List the three types of literary adaptation, then briefly explain which one is reflected in the film They Shoot Horses Don’t They? and why

What will be an ideal response?

Answer: The ideal answer should include:
1. The three types of adaptation are the loose, the faithful, and the literal.
2. Much is usually eliminated from a novel as complex as Horace McCoy’s grim masterpiece about a 1930s marathon dance contest. The novelist can focus on only a few details at a time in a linear sequence. Movies can bombard us with hundreds of details simultaneously.
3. As critic Leo Braudy has pointed out: “The muted emphasis on gesture, makeup, intonation, and bodily movement possible in film can enrich a character with details that would intrude blatantly if they were separately verbalized in a novel.”

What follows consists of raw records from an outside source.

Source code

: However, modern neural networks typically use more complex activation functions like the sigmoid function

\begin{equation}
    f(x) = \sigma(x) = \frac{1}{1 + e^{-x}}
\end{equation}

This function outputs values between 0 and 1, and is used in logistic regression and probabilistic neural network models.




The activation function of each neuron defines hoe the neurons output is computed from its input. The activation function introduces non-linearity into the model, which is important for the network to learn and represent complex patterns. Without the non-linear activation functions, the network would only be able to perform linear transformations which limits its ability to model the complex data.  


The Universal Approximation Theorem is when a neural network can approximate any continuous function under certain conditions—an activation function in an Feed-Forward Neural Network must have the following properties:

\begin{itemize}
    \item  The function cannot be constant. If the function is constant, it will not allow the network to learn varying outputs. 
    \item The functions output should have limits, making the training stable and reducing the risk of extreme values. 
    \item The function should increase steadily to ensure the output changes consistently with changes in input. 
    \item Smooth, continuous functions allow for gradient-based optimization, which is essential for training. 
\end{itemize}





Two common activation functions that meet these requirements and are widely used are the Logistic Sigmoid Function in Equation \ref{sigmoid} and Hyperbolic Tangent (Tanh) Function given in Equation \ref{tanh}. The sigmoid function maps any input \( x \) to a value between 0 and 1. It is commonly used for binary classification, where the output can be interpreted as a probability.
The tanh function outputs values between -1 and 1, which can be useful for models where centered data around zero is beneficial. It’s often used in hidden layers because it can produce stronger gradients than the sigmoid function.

4. For example, in the novel, McCoy can tell us what was going on in the grueling race pictured, but only selectively, with a few telling details. The movie version, shot partly in slow motion, shows us all the agonized faces and twisted bodies of the contestants, who are exhausted to stupefaction, as they doggedly trudge forward, supporting and even hauling their collapsed partners, while the cheering spectators urge on their favorites. It is a choreographed vision of Hell.
5. Because much is eliminated from Horace McCoy’s novel in the film version, even though it does maintain the same feeling, Sydney Pollack’s film adaption must be considered a faithful adaption, not a loose or a literal one.